Note: If you are considering using "data dam" architecture, you may want to have a look at swap-to-file functionality implemented in 0.3.3 branch (check swap_size parameter to create_queue function). It's an optional feature that stores messages on the disk once the queue limit is reached. It makes it possible to store hundreds of gigabytes of data in the "data dam" when congestion hits while keeping the performance high when the "dam" is empty.

Auto selection of network interface

This is a small enhancement, but it makes life easier in early phases of application development. It allows you to create a global object (queue or exchange) without specifying the network interface to use. Use * (asterisk sign) optionally with a port number (e.g. *:5555) instead of exact network interface name (e.g. eth0).

What happens in the background is that the object binds to all the available network interfaces and registers itself in the directory service (zmq_server) using host name rather than IP address. Applications binding to such a global object get the host name from the directory service and resolve it to get IP address to connect to.

While it is a convenient feature while you are developing the application, we discourage you to use it in production. To work, it requires the host name resolving service to be accessible and unavailability of DNS service will seriously damage your system. If you still want to use it, we suggest to modify your local list of know hosts (/etc/hosts on Linux) so that you don't have to rely on DNS to resolve host names.

.NET extension

.NET extension allows languages supporting CLI (Common Language Infrastructure) to use ØMQ. For a list of conforming languages have a look here.

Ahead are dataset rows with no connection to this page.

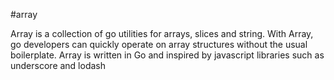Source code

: #array

Array is a collection of go utilities for arrays, slices and string.
With Array, go developers can quickly operate on array structures without the usual boilerplate.
Array is written in Go and inspired by javascript libraries such as underscore and lodash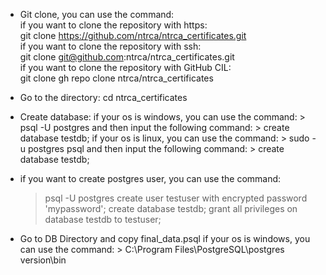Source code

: * Git clone, you can use the command: <br>
    if you want to clone the repository with https: <br>
        git clone https://github.com/ntrca/ntrca_certificates.git <br>
    if you want to clone the repository with ssh: <br> 
        git clone git@github.com:ntrca/ntrca_certificates.git <br>
    if you want to clone the repository with GitHub CIL: <br>
        git clone gh repo clone ntrca/ntrca_certificates <br>

* Go to the directory:
    cd ntrca_certificates

* Create database:
    if your os is windows, you can use the command:
        > psql -U postgres
    and then input the following command:
        > create database testdb;
    if your os is linux, you can use the command:
        > sudo -u postgres psql
    and then input the following command:
        > create database testdb;

* if you want to create postgres user, you can use the command:
    > psql -U postgres
    > create user testuser with encrypted password 'mypassword';
    > create database testdb;
    > grant all privileges on database testdb to testuser;

* Go to DB Directory and copy final_data.psql
    if your os is windows, you can use the command:
        > C:\Program Files\PostgreSQL\postgres version\bin
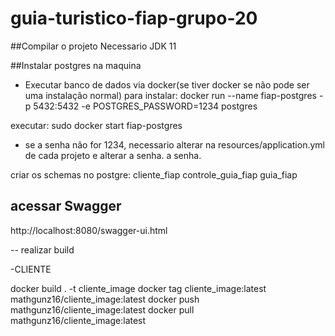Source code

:# guia-turistico-fiap-grupo-20


##Compilar o projeto
Necessario JDK 11

##Instalar postgres na maquina
- Executar banco de dados via docker(se tiver docker se não pode ser uma instalação normal)
para instalar:
docker run --name fiap-postgres -p 5432:5432 -e POSTGRES_PASSWORD=1234 postgres

executar:
sudo docker start fiap-postgres

- se a senha não for 1234, necessario alterar na resources/application.yml de cada projeto e alterar a senha.
a senha.

criar os schemas no postgre:
cliente_fiap
controle_guia_fiap
guia_fiap

## acessar Swagger
http://localhost:8080/swagger-ui.html




-- realizar build

-CLIENTE

docker build . -t cliente_image
docker tag cliente_image:latest mathgunz16/cliente_image:latest
docker push mathgunz16/cliente_image:latest
docker pull mathgunz16/cliente_image:latest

.NET extension for ØMQ is a library called libdnzmq.dll containing a single object called Dnzmq. Here is an example of how it can be used from C#:

//  Create .NET object encapsulating 0MQ functionality.
Dnzmq transport = new Dnzmq ("server001.brouhaha-technologies.com:5682");

//  Set up the wiring.
int eid = transport.create_exchange ("E", Dnzmq.SCOPE_GLOBAL,
int qid = transport.create_queue ("Q", Dnzmq.SCOPE_LOCAL, "");
transport.bind ("XYZ", "Q");

//  Send a message.
byte [] out_msg = new byte [2];
out_msg [0] = 100;
out_msg [1] = 101;
transport.send (eid, out_msg);

//  Receive a message.
byte [] in_msg = transport.receive ();

Here's the same piece of code translated into Visual Basic:

'  Create .NET object encapsulating 0MQ functionality.
Dim Transport As New Dnzmq("server001.brouhaha-technologies.com:5682")

'  Set up the wiring.
Dim ExchangeId As Integer = Transport.create_exchange("E", _
    Dnzmq.SCOPE_GLOBAL, "")
Dim QueueId As Integer = Transport.create_queue("Q", Dnzmq.SCOPE_LOCAL, "")
Transport.bind("XYZ", "Q")

'  Send a message.
Dim OutMsg(1) As Byte
OutMsg(0) = 100
OutMsg(1) = 101
Transport.send(ExchangeId, OutMsg)

'  Receive a message
Dim InMsg() As Byte = Transport.receive()

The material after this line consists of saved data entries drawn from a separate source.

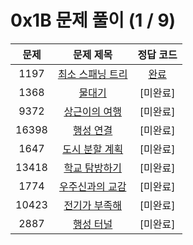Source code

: # 0x1B 문제 풀이 (1 / 9)

| 문제 | 문제 제목 | 정답 코드 |
| :--: | :--: | :--: |
| 1197 | [최소 스패닝 트리](https://www.acmicpc.net/problem/1197) | [완료](./solutions/1197.cpp) |
| 1368 | [물대기](https://www.acmicpc.net/problem/1368) | [미완료] |
| 9372 | [상근이의 여행](https://www.acmicpc.net/problem/9372) | [미완료] |
| 16398 | [행성 연결](https://www.acmicpc.net/problem/16398) | [미완료] |
| 1647 | [도시 분할 계획](https://www.acmicpc.net/problem/1647) | [미완료] |
| 13418 | [학교 탐방하기](https://www.acmicpc.net/problem/13418) | [미완료] |
| 1774 | [우주신과의 교감](https://www.acmicpc.net/problem/1774) | [미완료] |
| 10423 | [전기가 부족해](https://www.acmicpc.net/problem/10423) | [미완료] |
| 2887 | [행성 터널](https://www.acmicpc.net/problem/2887) | [미완료] |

Quick C# and Visual Basic tests performed on two untuned Core2 Duo desktops with Windows XP and 1Gb Ethernet connecting them both show end-to-end latency of 90 microseconds and throughput of 1.6 million messages per second (for messages 1 byte long).

.NET extension is available on Windows platform. It is written in managed C++ and thus it cannot be compiled with Mono.

Multi-protocol support

ØMQ/0.5 allows for different transport-level and MOM-level protocols. To keep backward compatibility original ØMQ backend protocol over TCP was made default. You can specify the global object location in the old way, say "eth0:5555". However, this is now considered only an abbreviated version of full object location, i.e. "bp/tcp://eth0:5555".

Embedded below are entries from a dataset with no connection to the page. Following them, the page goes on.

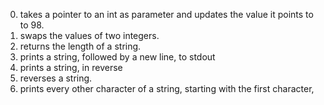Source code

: 0. takes a pointer to an int as parameter and updates the value it points to to 98.
1. swaps the values of two integers.
2. returns the length of a string.
3. prints a string, followed by a new line, to stdout
4. prints a string, in reverse
5. reverses a string.
6. prints every other character of a string, starting with the first character,


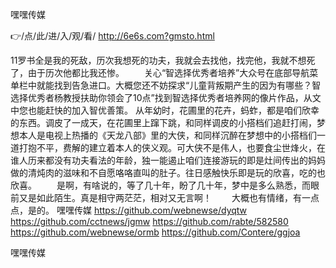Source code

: 
嘿嘿传媒




👉/点/此/进/入/观/看/ http://6e6s.com?gmsto.html




11罗书全是我的死敌，历次我想死的功夫，我就会去找他，找完他，我就不想死了，由于历次他都比我还惨。
　　关心“智选择优秀者培养”大众号在底部导航菜单栏中就能找到告急进口。大概您还不妨探求“儿童背叛期产生的因为有哪些？智选择优秀者杨教授扶助你领会了10点”找到智选择优秀者培养网的像片作品，从文中您也能赶快的加入智优善策。
从年幼时，花圃里的花卉，蚂蚱，都是咱们欣幸的东西。调皮了一成天，在花圃里上蹿下跳，和同样调皮的小搭档们追赶打闹，梦想本人是电视上热播的《天龙八部》里的大侠，和同样沉醉在梦想中的小搭档们一道打抱不平，费解的建立着本人的侠义观。可大侠不是伟人，也要食尘世烽火，在谁人历来都没有功夫看法的年龄，独一能遏止咱们连接游玩的即是灶间传出的妈妈做的清炖肉的滋味和不自愿咯咯直叫的肚子。往日感触快乐即是玩的欣喜，吃的也欣喜。
　　是啊，有啥说的，等了几十年，盼了几十年，梦中是多么熟悉，而眼前又是如此陌生。真是相守两茫茫，相对又无言啊！
　　大概也有情绪，有一点点，是的。
嘿嘿传媒 https://github.com/webnewse/dyqtw
https://github.com/cctnews/jgmw
https://github.com/rabte/582580
https://github.com/webnewse/ormb
https://github.com/Contere/ggjoa





嘿嘿传媒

In other words, when you are creating a queue at "bp/tcp://" what you are saying is: "This queue is accessible via ØMQ backend protocol over TCP on IP address and port 5555."

Aside of bp/tcp protocol you can use other protocols as well. PGM ("bp/pgm://"), AMQP ("amqp://") and SCTP ("sctp://") were added as experimental extensions to ØMQ/0.5. So, when specifying object location, you may choose to use "sctp://eth0:5555" instead of "bp/tcp://eth0:5555" and ØMQ will automatically transfer messages via SCTP instead of TCP.

Experimental features

Following features are part of ØMQ/0.5, however, they are meant as a technology preview rather than production-quality features.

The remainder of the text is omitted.